THESE DAYS, I smell like someone else. No, I smell like many people else.

I changed my perfume as soon as Thomas passed. Haha. It’s funny the way we say ‘passed’ as if we are talking about something very simple, very easy.

Who came up with such a bland word for death?

Thomas passed….

As if he passed his exams. As if he passed a baton in one of those races he ran. As if he did not leave forever.
A child is supposed to bury the mother, isn’t it? Isn’t that what we prayed for in church: we will not bury our children, in Jesus name? So, when did God take a vacation from listening to our petitions, my petitions, when did he leave and let the evil thing called death snatch my son away from me?

I smell like someone else, because I don’t want to smell like me. Because scents remind me of so much, they remind me of who I used to be, of the hurt and then the happiness.

I had a scent before. My scent –– musky yet feminine, the scent reminded me of orchids, white delicate orchids. If my perfume was a flower, it would be an orchid. I had discovered it while in Law School; before then, I had explored many, many perfumes, trying to find the right one for me because to me, perfumes were more than just scented liquid in glass bottles, they were a symbol, an imprint, a representation of one’s personality.

My romance with scents did not begin today. My mother told me that as a child, I’d often sneak into her room and leave smelling differently. I had not pilfered money or meat from the pot, like other children did – I had pilfered perfumes. The bottles, of all sizes, I wrapped in my floral pillow case and hid it in my cupboard.

The men I dated were often chosen by how they smelled. I had crushes on men because of their scents.

My first boyfriend, Jesse of the fiery scent, did not understand why I would suddenly snuggle close to him at odd times –– at seventeen, I was determined to keep my precious virginity.

“Don’t kiss me,” I would say when I sensed him moving in for something more than a chaste cuddle.

Then why are you so close? he would ask in a pouty way, because at eighteen, with hormones raging like a storm, he did not appreciate being teased.

I like the way you smell, I would respond.

Scents were more than just perfumes; perfumes no doubt helped to enhance and give definition to one’s scent, but there was a natural, earthy scent that never left no matter how much you scrubbed or how many times you bathed. That scent clings to you like a breastfeeding baby. It becomes you. It is familiar and comfortable. A different or indiscreet kind of perfume could disrupt the serenity that you have become so familiar with – which is why the process of choosing, buying perfumes is an art.

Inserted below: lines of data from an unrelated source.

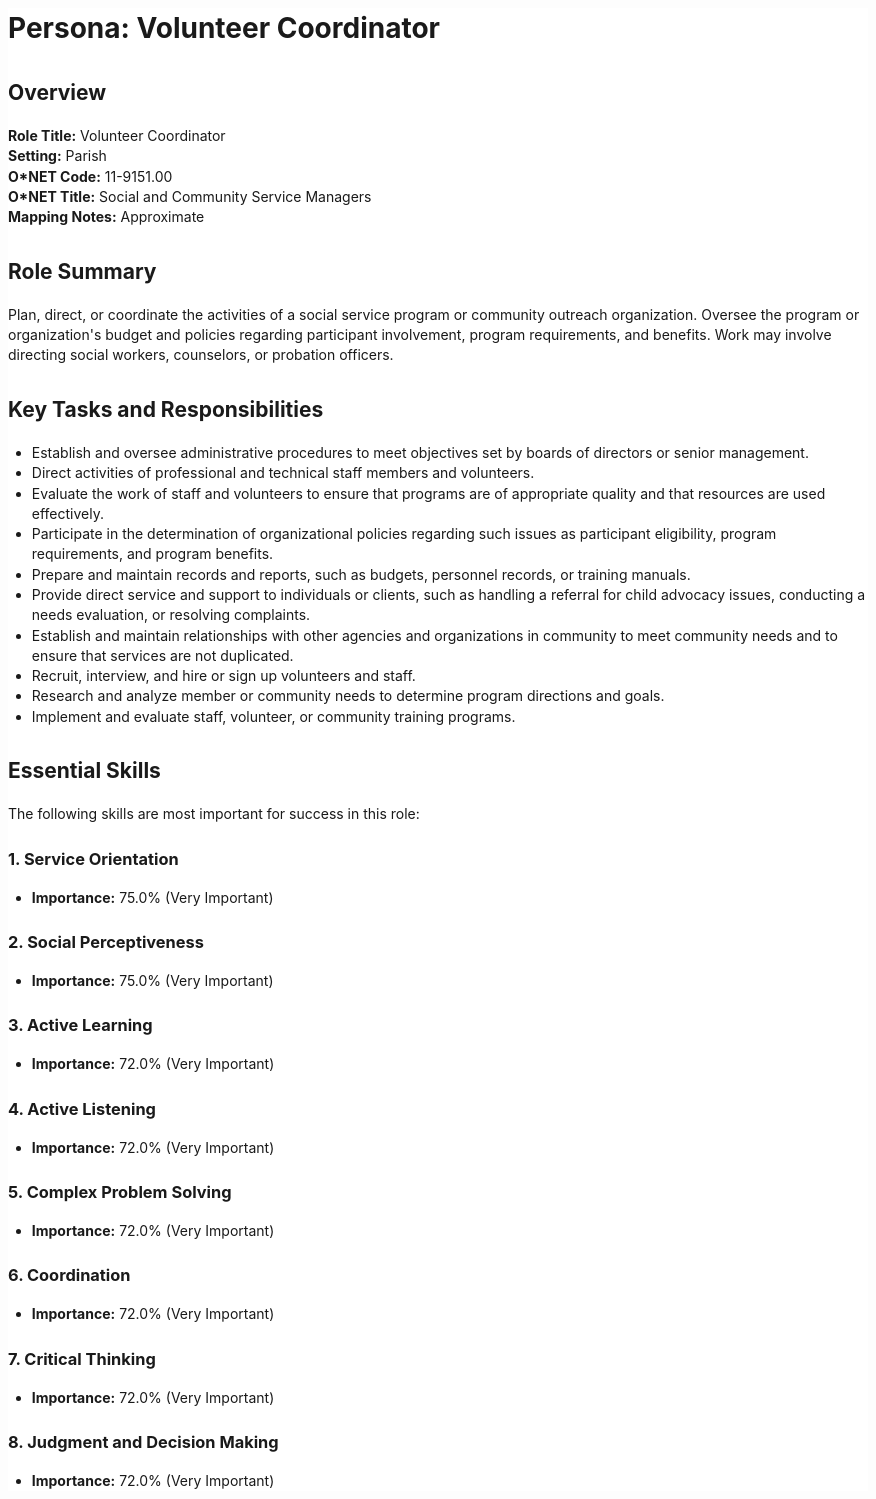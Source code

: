 # Persona: Volunteer Coordinator

## Overview

**Role Title:** Volunteer Coordinator  
**Setting:** Parish  
**O*NET Code:** 11-9151.00  
**O*NET Title:** Social and Community Service Managers  
**Mapping Notes:** Approximate  

## Role Summary

Plan, direct, or coordinate the activities of a social service program or community outreach organization. Oversee the program or organization's budget and policies regarding participant involvement, program requirements, and benefits. Work may involve directing social workers, counselors, or probation officers.

## Key Tasks and Responsibilities

- Establish and oversee administrative procedures to meet objectives set by boards of directors or senior management.
- Direct activities of professional and technical staff members and volunteers.
- Evaluate the work of staff and volunteers to ensure that programs are of appropriate quality and that resources are used effectively.
- Participate in the determination of organizational policies regarding such issues as participant eligibility, program requirements, and program benefits.
- Prepare and maintain records and reports, such as budgets, personnel records, or training manuals.
- Provide direct service and support to individuals or clients, such as handling a referral for child advocacy issues, conducting a needs evaluation, or resolving complaints.
- Establish and maintain relationships with other agencies and organizations in community to meet community needs and to ensure that services are not duplicated.
- Recruit, interview, and hire or sign up volunteers and staff.
- Research and analyze member or community needs to determine program directions and goals.
- Implement and evaluate staff, volunteer, or community training programs.

## Essential Skills

The following skills are most important for success in this role:

### 1. Service Orientation
- **Importance:** 75.0% (Very Important)
### 2. Social Perceptiveness
- **Importance:** 75.0% (Very Important)
### 3. Active Learning
- **Importance:** 72.0% (Very Important)
### 4. Active Listening
- **Importance:** 72.0% (Very Important)
### 5. Complex Problem Solving
- **Importance:** 72.0% (Very Important)
### 6. Coordination
- **Importance:** 72.0% (Very Important)
### 7. Critical Thinking
- **Importance:** 72.0% (Very Important)
### 8. Judgment and Decision Making
- **Importance:** 72.0% (Very Important)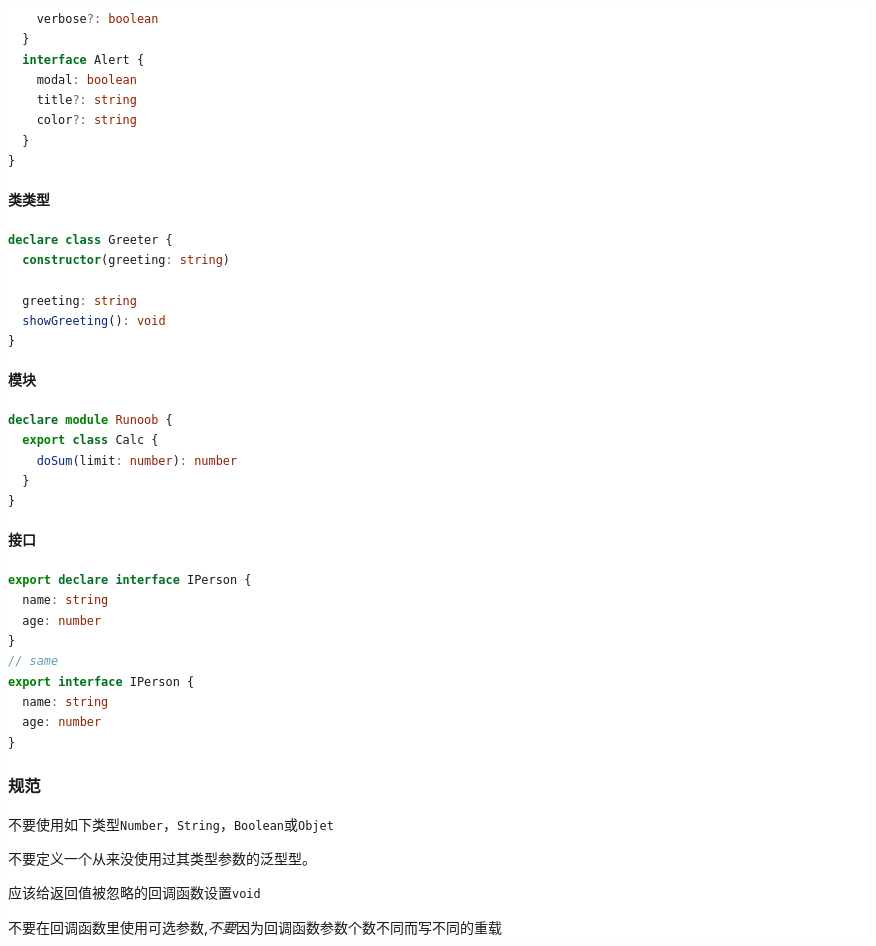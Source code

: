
 ```typescript
    verbose?: boolean
  }
  interface Alert {
    modal: boolean
    title?: string
    color?: string
  }
}
```

#### 类类型

```typescript
declare class Greeter {
  constructor(greeting: string)

  greeting: string
  showGreeting(): void
}
```

#### 模块

```typescript
declare module Runoob {
  export class Calc {
    doSum(limit: number): number
  }
}
```

#### 接口

```typescript
export declare interface IPerson {
  name: string
  age: number
}
// same
export interface IPerson {
  name: string
  age: number
}
```

### 规范

不要使用如下类型`Number`，`String`，`Boolean`或`Objet`

不要定义一个从来没使用过其类型参数的泛型型。

应该给返回值被忽略的回调函数设置`void`

不要在回调函数里使用可选参数,*不要*因为回调函数参数个数不同而写不同的重载
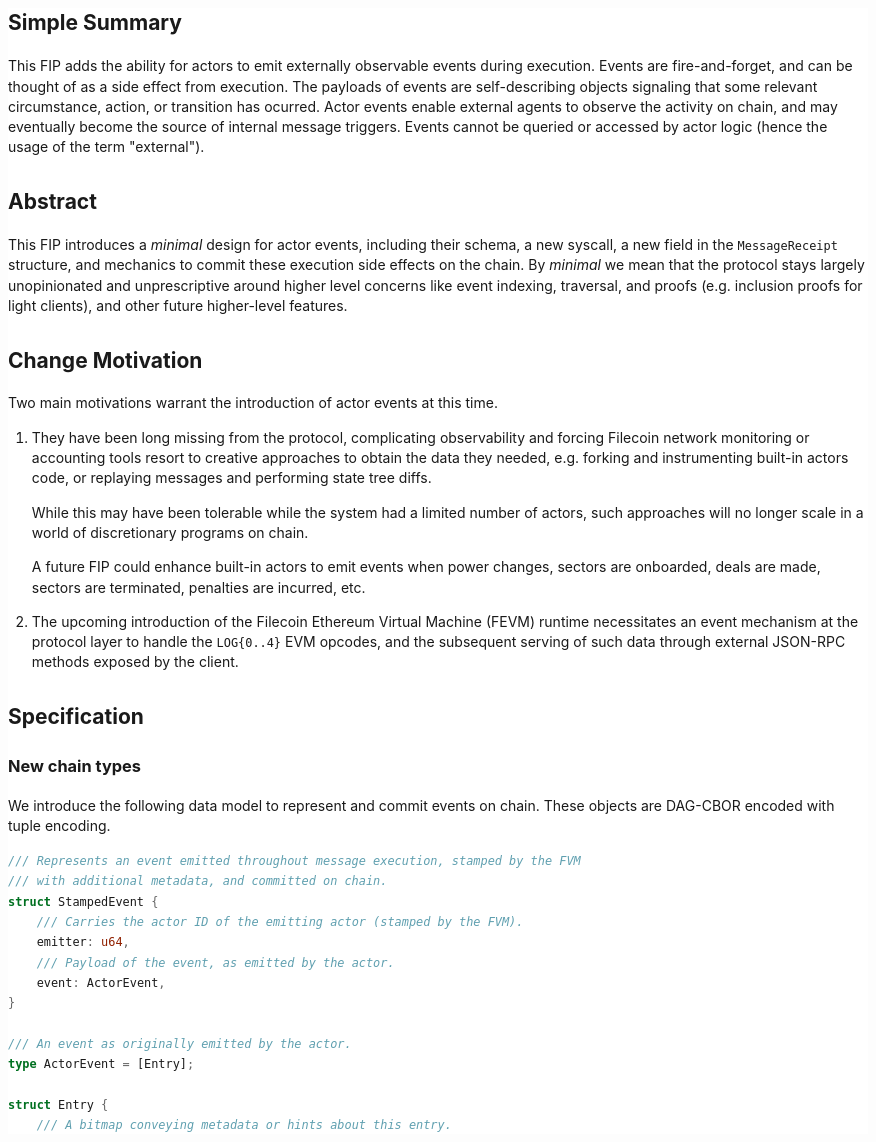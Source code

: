 

## Simple Summary

This FIP adds the ability for actors to emit externally observable events during
execution. Events are fire-and-forget, and can be thought of as a side effect
from execution. The payloads of events are self-describing objects signaling
that some relevant circumstance, action, or transition has ocurred. Actor events
enable external agents to observe the activity on chain, and may eventually
become the source of internal message triggers. Events cannot be queried or
accessed by actor logic (hence the usage of the term "external").

## Abstract

This FIP introduces a _minimal_ design for actor events, including their schema,
a new syscall, a new field in the `MessageReceipt` structure, and mechanics to
commit these execution side effects on the chain. By _minimal_ we mean that the
protocol stays largely unopinionated and unprescriptive around higher level
concerns like event indexing, traversal, and proofs (e.g. inclusion proofs for
light clients), and other future higher-level features.

## Change Motivation

Two main motivations warrant the introduction of actor events at this time.

1. They have been long missing from the protocol, complicating observability and
   forcing Filecoin network monitoring or accounting tools resort to creative
   approaches to obtain the data they needed, e.g. forking and instrumenting
   built-in actors code, or replaying messages and performing state tree diffs.
   
   While this may have been tolerable while the system had a limited number of
   actors, such approaches will no longer scale in a world of discretionary
   programs on chain.
   
   A future FIP could enhance built-in actors to emit events when power changes,
   sectors are onboarded, deals are made, sectors are terminated, penalties are
   incurred, etc.

2. The upcoming introduction of the Filecoin Ethereum Virtual Machine (FEVM)
   runtime necessitates an event mechanism at the protocol layer to handle the
   `LOG{0..4}` EVM opcodes, and the subsequent serving of such data through
   external JSON-RPC methods exposed by the client.

## Specification

### New chain types

We introduce the following data model to represent and commit events on chain.
These objects are DAG-CBOR encoded with tuple encoding.

```rust
/// Represents an event emitted throughout message execution, stamped by the FVM
/// with additional metadata, and committed on chain.
struct StampedEvent {
    /// Carries the actor ID of the emitting actor (stamped by the FVM).
    emitter: u64,
    /// Payload of the event, as emitted by the actor.
    event: ActorEvent,
}

/// An event as originally emitted by the actor.
type ActorEvent = [Entry];

struct Entry {
    /// A bitmap conveying metadata or hints about this entry.
```

[`filecoin-project/builtin-actors`]: https://github.com/filecoin-project/builtin-actors
[`filecoin-project/ref-fvm`]: https://github.com/filecoin-project/ref-fvm
[`MessageReceipt` type]: https://spec.filecoin.io/#section-systems.filecoin_vm.message.message-semantic-validation
[syscall gas cost]: https://github.com/filecoin-project/FIPs/blob/master/FIPS/fip-0032.md#syscall-gas
[filecoin-project/ref-fvm#728]: https://github.com/filecoin-project/ref-fvm/issues/728
[DAG-CBOR]: https://github.com/ipld/specs/blob/master/block-layer/codecs/dag-cbor.md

I married my husband, Tolu, because he understood, to an extent, the sanctity of scents. The first time he wanted to change his perfume, while we were still dating, he asked my advice. It was something no man had ever done for me and it was that singular act that made me think: this is someone I can actually marry.

When I had our first child –– Lucille (because Lucy was too common) –– my husband gave me a wrapped perfume.

“Thank you for carrying and bearing our baby,” he said.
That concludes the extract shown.